Existing home sales in the US jumped 11.8% in February according to the National Association of Realtors (NAR), the highest since March 2018.
- The one-month increase was the biggest jump since December 2015.
- Sales were more than double the expected figure of 5.1 million units.
- The surge is attributable to the drop in mortgage rates and recent Fed policy regarding interest rates.
The housing market may finally be picking up after the interest rates for fixed mortgages dropped and the Federal Reserve indicated that there would be no upcoming rate hikes for 2019. Housing affordability has been seriously impacted by mortgage rates, with home prices rising consistently outpacing wage growth until recently due to land and labor shortages.
January sales were revised slightly lower, but overall the halt to years of rising interest rates appears to be making its presence felt in the housing market.
Chief economist at NAR, Lawrence Yun, described the recent activity as “quite a powerful recovery”.
— NAR Research (@NAR_Research) March 22, 2019
Still in Recovery
However, sales are still 1.8% less than this time last year on a monthly basis.
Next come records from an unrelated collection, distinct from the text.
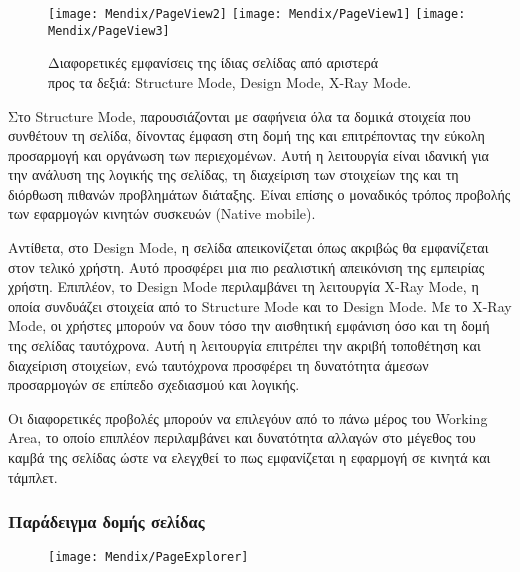             \begin{figure}[h!] \noindent \centering
                    \texttt{[image: Mendix/PageView2]}
                    \texttt{[image: Mendix/PageView1]}
                    \texttt{[image: Mendix/PageView3]}
                    \caption{\centering Διαφορετικές εμφανίσεις της ίδιας σελίδας από αριστερά \\ προς τα δεξιά: Structure Mode, Design Mode, X-Ray Mode.}
            \end{figure}

            Στο Structure Mode, παρουσιάζονται με σαφήνεια όλα τα δομικά στοιχεία που συνθέτουν τη σελίδα, δίνοντας έμφαση στη δομή της και επιτρέποντας την εύκολη προσαρμογή και οργάνωση των περιεχομένων. Αυτή η λειτουργία είναι ιδανική για την ανάλυση της λογικής της σελίδας, τη διαχείριση των στοιχείων της και τη διόρθωση πιθανών προβλημάτων διάταξης. Είναι επίσης ο μοναδικός τρόπος προβολής των εφαρμογών κινητών συσκευών (Native mobile).

            Αντίθετα, στο Design Mode, η σελίδα απεικονίζεται όπως ακριβώς θα εμφανίζεται στον τελικό χρήστη. Αυτό προσφέρει μια πιο ρεαλιστική απεικόνιση της εμπειρίας χρήστη. Επιπλέον, το Design Mode περιλαμβάνει τη λειτουργία X-Ray Mode, η οποία συνδυάζει στοιχεία από το Structure Mode και το Design Mode. Με το X-Ray Mode, οι χρήστες μπορούν να δουν τόσο την αισθητική εμφάνιση όσο και τη δομή της σελίδας ταυτόχρονα. Αυτή η λειτουργία επιτρέπει την ακριβή τοποθέτηση και διαχείριση στοιχείων, ενώ ταυτόχρονα προσφέρει τη δυνατότητα άμεσων προσαρμογών σε επίπεδο σχεδιασμού και λογικής.

            Οι διαφορετικές προβολές μπορούν να επιλεγόυν από το πάνω μέρος του Working Area, το οποίο επιπλέον περιλαμβάνει και δυνατότητα αλλαγών στο μέγεθος του καμβά της σελίδας ώστε να ελεγχθεί το πως εμφανίζεται η εφαρμογή σε κινητά και τάμπλετ.

        \subsubsection{Παράδειγμα δομής σελίδας}
            \begin{figure}[h!] \noindent \centering
                \texttt{[image: Mendix/PageExplorer]}
                \caption{\centering }
                \label{fig:MendixPageExplorer}
            \end{figure}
The PHLX Housing Index continued to post losses following the release of the data.
The median house price increased 3.6% on a yearly basis to $249,500 in February. Existing home sales rose in three out of four national regions.
The PHLX Housing Index extended losses following the release of the figures although its decline was less steep than the broader stock market.
The median existing house price increased 3.6 percent from a year ago to $249,500 in February.
Current inventory would take 3.5 months to exhaust at last months pace of sales compared to 3.9 month compared to January’s pace – this is below the ideal 6 – 7-month supply.
Gold prices ticked downward following the positive housing report, dipping from a high of $1,314.77/oz to the mid-range of the session. Gold last traded up 0.83% at $1,311.30/oz, still in positive territory, with a session low of $,1306.15/oz.